In 1906, fifteen enthusiasts, largely inspired by Allan Macdougall, Rhodes Scholar, decided that a cricket club should be formed, when two teams were entered in the Wellington Cricket Association's competitions. In 1909, the club was classified with senior status. Three College cricketers have actually represented New Zealand while playing for the V.U.C. Club. They are—in the 1929-30 season Eddie McLeod (whom as I have mentioned earlier page 36 was also a New Zealand Hockey representative), J. A. R. Blandford 1935-36 season and J. A. Ongley 1939. Others who have also represented New Zealand while attending the College are H. W. Monaghan, Ken James, Harry Foley and Eric Tindall. Among the names of those who have attained Wellington representative honours appear Frank Joplin, Gilbert Howe, Carl Berendsen (now Sir Carl Berendsen), D. Foster, J. F. W. Dickson, J. Fanning, Craig McKenzie, Maurice Hollings, Tiny Leys and W. Tricklebank.
With time marching on, I find that there are many sports I have not mentioned, such as Boxing, coupled with the name of Fred Desmond; Swimming—the name of Des Dowse comes to mind. Fencing, Basketball, Association Football, Cross Country Running with the name of H. E. Moore, New Zealand Champion in 1921, Rowing and Table Tennis.
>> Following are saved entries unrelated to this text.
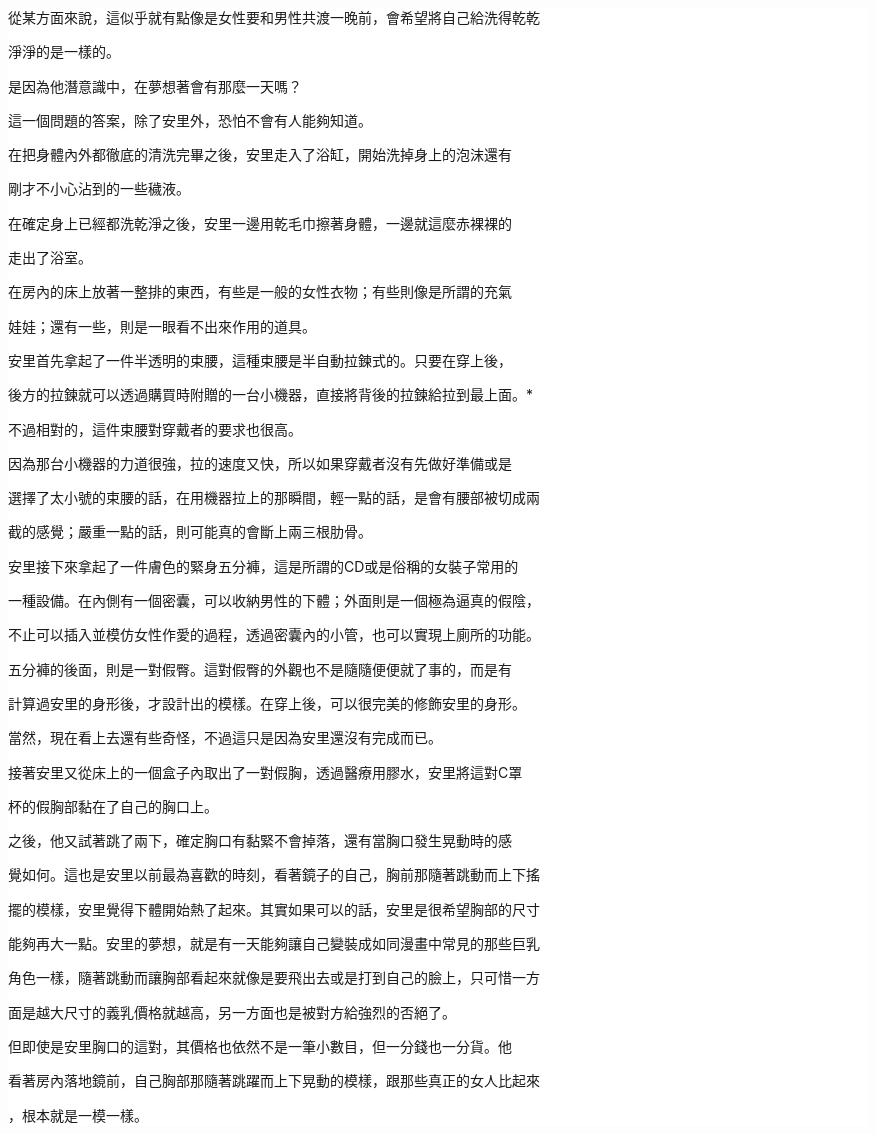 從某方面來說，這似乎就有點像是女性要和男性共渡一晚前，會希望將自己給洗得乾乾

淨淨的是一樣的。

是因為他潛意識中，在夢想著會有那麼一天嗎？

這一個問題的答案，除了安里外，恐怕不會有人能夠知道。

在把身體內外都徹底的清洗完畢之後，安里走入了浴缸，開始洗掉身上的泡沫還有

剛才不小心沾到的一些穢液。

在確定身上已經都洗乾淨之後，安里一邊用乾毛巾擦著身體，一邊就這麼赤裸裸的

走出了浴室。

在房內的床上放著一整排的東西，有些是一般的女性衣物；有些則像是所謂的充氣

娃娃；還有一些，則是一眼看不出來作用的道具。

安里首先拿起了一件半透明的束腰，這種束腰是半自動拉鍊式的。只要在穿上後，

後方的拉鍊就可以透過購買時附贈的一台小機器，直接將背後的拉鍊給拉到最上面。*

不過相對的，這件束腰對穿戴者的要求也很高。

因為那台小機器的力道很強，拉的速度又快，所以如果穿戴者沒有先做好準備或是

選擇了太小號的束腰的話，在用機器拉上的那瞬間，輕一點的話，是會有腰部被切成兩

截的感覺；嚴重一點的話，則可能真的會斷上兩三根肋骨。

安里接下來拿起了一件膚色的緊身五分褲，這是所謂的CD或是俗稱的女裝子常用的

一種設備。在內側有一個密囊，可以收納男性的下體；外面則是一個極為逼真的假陰，

不止可以插入並模仿女性作愛的過程，透過密囊內的小管，也可以實現上廁所的功能。

五分褲的後面，則是一對假臀。這對假臀的外觀也不是隨隨便便就了事的，而是有

計算過安里的身形後，才設計出的模樣。在穿上後，可以很完美的修飾安里的身形。

當然，現在看上去還有些奇怪，不過這只是因為安里還沒有完成而已。

接著安里又從床上的一個盒子內取出了一對假胸，透過醫療用膠水，安里將這對C罩

杯的假胸部黏在了自己的胸口上。

之後，他又試著跳了兩下，確定胸口有黏緊不會掉落，還有當胸口發生晃動時的感

覺如何。這也是安里以前最為喜歡的時刻，看著鏡子的自己，胸前那隨著跳動而上下搖

擺的模樣，安里覺得下體開始熱了起來。其實如果可以的話，安里是很希望胸部的尺寸

能夠再大一點。安里的夢想，就是有一天能夠讓自己變裝成如同漫畫中常見的那些巨乳

角色一樣，隨著跳動而讓胸部看起來就像是要飛出去或是打到自己的臉上，只可惜一方

面是越大尺寸的義乳價格就越高，另一方面也是被對方給強烈的否絕了。

但即使是安里胸口的這對，其價格也依然不是一筆小數目，但一分錢也一分貨。他

看著房內落地鏡前，自己胸部那隨著跳躍而上下晃動的模樣，跟那些真正的女人比起來

，根本就是一模一樣。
All of these sports are well established and have each and every one of them helped to foster the university spirit. Then again there are those two wonderful annual gatherings of university sportsmen. First, the Easter Tournament established in 1902 as a result of the efforts of that great collegian, George Dixon, and secondly the Winter Tournament established some five years ago.
With time almost up, I want to pay a special tribute to two men. There are, I know, others who have done a tremendous amount of work in assisting sport at the College, but I do feel that the College, and those who have represented the College in any sphere of sport, are indebted to these two gentlemen. First, Mr Geo. Dixon, who entered the College in 1899—the year of the College birth—and who since then has always been, and even today fifty years later, still is an ardent toiler for the College. No man has done as much for the sport of the College. Secondly, I would like to express appreciation to our Principal, Sir Thomas Hunter, who joined the staff in 1904. Sir Thomas has always been most willing to assist in many ways and his enthusiasm has helped over many a difficulty. To these two gentlemen I say "Thank you." I feel, looking back through the history of sport at Victoria College, that these two gentlemen can always be proud of the wonderful heritage they have given Victoria University College.